Pants creasers were rectangular wire-like devices that you shoved down the legs of pants, and when the starched britches dried, they would stand up by themselves. She still had to iron the top part, but the legs had creases that would cut your finger. Being a mother must be a tough job. There are so many things they do that go unnoticed and unappreciated. Dad didn’t spend much time in school when he was a kid so the jobs he had never paid that much. We had the basics, but mom paid for all the extra stuff we enjoyed. She washed and ironed clothes for folks in Dora and saved the money to buy Christmas presents and to buy us the “extras.”
She started washing for one of the prominent businessmen in the area, and the first time he came to pick up his white shirts he said, “This shirt is luminous.”
My mom looked at the shirt in horror.
“I’m so sorry, I can wash it again,” she said apologetically.
“No, no, you misunderstood me, I don’t think the shirt was this clean when I bought it,” he said, smiling. I had to look the word up because I didn’t know what it meant, either. Like most moms, she worked very hard in those days. And like most kids, I don’t remember ever thanking her for all she did for me. Mother has had a lot of serious health problems the last few years and now lives with my sister. My younger sister and I rotate weekends sitting with her to give my older sister a little break.

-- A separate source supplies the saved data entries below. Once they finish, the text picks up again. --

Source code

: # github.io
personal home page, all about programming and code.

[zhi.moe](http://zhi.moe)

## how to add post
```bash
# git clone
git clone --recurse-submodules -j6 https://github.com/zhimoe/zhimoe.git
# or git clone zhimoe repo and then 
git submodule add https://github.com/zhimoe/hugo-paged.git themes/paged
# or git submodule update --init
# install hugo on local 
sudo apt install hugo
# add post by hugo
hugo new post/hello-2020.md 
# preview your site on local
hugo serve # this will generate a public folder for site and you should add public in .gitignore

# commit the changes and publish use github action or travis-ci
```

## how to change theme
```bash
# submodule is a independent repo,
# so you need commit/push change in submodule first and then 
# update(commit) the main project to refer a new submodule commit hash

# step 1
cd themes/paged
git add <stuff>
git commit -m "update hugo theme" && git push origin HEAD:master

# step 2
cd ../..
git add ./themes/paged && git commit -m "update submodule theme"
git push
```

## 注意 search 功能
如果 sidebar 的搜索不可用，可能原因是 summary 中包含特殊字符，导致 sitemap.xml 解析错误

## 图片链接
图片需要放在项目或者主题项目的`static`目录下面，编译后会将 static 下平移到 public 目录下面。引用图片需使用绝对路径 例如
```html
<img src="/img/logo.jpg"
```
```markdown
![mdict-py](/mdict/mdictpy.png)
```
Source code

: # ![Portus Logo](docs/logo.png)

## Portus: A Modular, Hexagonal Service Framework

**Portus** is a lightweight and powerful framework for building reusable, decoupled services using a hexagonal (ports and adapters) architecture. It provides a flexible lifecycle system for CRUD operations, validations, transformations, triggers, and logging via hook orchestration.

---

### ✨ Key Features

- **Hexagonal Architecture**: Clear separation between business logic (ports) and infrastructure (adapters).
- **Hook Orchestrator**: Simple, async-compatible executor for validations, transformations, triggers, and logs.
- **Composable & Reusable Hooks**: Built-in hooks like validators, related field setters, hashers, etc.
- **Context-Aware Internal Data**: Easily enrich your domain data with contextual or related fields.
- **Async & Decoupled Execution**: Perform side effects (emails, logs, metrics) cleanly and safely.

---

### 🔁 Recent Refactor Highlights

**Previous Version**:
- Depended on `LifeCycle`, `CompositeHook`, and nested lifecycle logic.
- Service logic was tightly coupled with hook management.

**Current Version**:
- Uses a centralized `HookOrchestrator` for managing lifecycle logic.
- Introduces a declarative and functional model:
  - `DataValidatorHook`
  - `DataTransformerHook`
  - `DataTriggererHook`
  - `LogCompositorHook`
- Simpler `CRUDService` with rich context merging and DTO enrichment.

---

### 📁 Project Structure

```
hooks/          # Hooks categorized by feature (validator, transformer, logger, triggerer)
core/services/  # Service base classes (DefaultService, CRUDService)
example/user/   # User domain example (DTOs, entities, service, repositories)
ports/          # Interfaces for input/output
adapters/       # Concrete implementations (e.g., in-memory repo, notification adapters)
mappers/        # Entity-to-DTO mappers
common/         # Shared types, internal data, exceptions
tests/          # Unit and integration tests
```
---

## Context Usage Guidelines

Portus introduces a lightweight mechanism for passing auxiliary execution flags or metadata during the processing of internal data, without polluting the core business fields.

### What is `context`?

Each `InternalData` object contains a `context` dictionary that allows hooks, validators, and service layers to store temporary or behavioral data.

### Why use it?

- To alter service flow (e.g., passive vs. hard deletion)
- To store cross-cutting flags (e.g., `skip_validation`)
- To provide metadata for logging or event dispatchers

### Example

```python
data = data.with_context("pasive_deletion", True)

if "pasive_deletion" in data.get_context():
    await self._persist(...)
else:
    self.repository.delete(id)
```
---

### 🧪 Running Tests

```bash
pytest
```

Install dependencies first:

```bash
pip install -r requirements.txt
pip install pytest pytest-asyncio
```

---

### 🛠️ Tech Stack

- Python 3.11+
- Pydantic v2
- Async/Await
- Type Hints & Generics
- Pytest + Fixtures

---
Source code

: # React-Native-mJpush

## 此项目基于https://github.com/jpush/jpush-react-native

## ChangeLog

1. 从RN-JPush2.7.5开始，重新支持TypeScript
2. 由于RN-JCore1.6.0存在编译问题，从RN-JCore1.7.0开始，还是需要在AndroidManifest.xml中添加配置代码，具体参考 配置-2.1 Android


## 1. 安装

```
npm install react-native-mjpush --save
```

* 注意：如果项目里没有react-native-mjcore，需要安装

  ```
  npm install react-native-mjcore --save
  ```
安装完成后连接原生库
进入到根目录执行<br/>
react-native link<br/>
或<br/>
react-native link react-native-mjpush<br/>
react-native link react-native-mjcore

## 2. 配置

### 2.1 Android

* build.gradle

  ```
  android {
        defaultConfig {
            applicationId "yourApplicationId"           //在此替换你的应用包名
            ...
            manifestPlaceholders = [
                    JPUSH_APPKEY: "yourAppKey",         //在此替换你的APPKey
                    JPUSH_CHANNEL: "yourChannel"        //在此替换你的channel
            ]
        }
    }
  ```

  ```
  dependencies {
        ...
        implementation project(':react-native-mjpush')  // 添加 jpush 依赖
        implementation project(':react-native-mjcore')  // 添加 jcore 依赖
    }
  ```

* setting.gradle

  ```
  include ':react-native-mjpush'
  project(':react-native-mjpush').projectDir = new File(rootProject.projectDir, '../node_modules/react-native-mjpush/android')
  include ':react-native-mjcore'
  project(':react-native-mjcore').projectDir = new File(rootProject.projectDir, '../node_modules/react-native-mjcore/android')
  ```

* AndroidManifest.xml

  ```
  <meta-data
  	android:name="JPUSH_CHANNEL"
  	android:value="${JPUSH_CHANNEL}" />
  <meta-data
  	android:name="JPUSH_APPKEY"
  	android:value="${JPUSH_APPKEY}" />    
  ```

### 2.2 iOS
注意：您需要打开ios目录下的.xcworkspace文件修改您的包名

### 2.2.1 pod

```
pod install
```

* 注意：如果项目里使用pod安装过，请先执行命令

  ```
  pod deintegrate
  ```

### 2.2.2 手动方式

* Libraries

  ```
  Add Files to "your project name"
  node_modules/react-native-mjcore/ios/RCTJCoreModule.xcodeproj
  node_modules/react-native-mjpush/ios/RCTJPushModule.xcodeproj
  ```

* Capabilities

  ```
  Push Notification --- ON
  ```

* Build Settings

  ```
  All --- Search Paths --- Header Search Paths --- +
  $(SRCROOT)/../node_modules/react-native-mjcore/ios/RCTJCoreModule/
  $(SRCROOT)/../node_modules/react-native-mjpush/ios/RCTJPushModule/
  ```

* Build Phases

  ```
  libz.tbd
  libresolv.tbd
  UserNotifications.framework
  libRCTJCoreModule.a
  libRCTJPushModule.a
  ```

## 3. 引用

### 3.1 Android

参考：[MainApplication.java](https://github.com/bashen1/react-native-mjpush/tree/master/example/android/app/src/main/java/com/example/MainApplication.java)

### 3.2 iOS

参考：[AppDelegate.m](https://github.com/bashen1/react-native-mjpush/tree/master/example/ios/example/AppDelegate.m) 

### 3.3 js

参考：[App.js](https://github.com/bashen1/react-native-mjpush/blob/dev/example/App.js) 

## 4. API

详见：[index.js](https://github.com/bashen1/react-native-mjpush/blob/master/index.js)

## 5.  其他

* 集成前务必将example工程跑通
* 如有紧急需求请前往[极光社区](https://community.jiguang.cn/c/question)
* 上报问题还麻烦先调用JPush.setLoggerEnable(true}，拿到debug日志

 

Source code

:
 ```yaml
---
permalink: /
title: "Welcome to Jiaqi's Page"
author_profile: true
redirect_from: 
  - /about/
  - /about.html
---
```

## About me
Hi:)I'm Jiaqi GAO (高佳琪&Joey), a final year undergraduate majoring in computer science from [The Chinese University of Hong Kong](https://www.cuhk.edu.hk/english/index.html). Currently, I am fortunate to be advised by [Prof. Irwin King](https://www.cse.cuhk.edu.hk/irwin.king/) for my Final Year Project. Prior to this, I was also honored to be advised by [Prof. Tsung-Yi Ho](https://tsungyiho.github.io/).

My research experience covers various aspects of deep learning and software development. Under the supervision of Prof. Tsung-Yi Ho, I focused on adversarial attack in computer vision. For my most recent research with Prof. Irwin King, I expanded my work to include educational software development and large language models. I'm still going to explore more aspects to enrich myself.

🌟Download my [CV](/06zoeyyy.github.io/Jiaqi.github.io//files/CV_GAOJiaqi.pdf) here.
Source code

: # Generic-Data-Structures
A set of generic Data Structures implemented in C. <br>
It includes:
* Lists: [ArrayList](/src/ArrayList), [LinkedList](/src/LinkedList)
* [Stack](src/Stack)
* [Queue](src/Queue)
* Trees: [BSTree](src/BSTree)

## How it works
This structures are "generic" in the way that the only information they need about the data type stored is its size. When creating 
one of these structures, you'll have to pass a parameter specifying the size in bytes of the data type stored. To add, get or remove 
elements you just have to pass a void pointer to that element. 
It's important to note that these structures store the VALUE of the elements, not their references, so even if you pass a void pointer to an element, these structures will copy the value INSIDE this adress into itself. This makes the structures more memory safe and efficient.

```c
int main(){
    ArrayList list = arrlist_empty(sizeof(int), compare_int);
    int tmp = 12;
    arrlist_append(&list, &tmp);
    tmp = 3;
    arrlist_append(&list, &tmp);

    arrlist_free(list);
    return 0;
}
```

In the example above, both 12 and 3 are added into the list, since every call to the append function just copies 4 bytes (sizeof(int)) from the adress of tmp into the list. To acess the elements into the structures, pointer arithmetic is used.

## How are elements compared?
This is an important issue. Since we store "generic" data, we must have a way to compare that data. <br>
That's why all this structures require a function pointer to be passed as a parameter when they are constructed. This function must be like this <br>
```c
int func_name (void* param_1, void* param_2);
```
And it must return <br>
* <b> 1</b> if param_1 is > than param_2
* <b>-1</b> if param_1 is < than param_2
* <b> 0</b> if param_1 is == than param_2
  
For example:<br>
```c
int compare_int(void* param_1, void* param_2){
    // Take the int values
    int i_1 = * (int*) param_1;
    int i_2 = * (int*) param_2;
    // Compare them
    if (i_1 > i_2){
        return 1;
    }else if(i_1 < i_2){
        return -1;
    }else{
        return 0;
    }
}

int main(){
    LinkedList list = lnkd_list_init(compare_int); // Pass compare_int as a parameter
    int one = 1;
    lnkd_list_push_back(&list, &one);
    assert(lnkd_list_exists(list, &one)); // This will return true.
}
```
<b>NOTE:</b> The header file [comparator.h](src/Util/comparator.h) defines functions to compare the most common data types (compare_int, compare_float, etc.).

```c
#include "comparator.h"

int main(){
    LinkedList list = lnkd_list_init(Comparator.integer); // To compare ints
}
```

Last week was my Saturday, and as we sat watching “Who Wants to Be a Millionaire,” I asked mom if she remembered the Twist shirt.
“Naw, I don’t remember much anymore,” she said.
When I asked if she remembered how she paid for it, she made an ironing motion with her hands and smiled. We talked for a while about those days and I told her thanks for all she did for me. She smiled again, nodded her head, and looked back at her hands. “I was glad I could do it,” she said quietly. I hope mama lives a long time and realizes what a remarkable job she did for us all. I owe her so much. It’s a debt I will never be able to repay. Thanks, mama.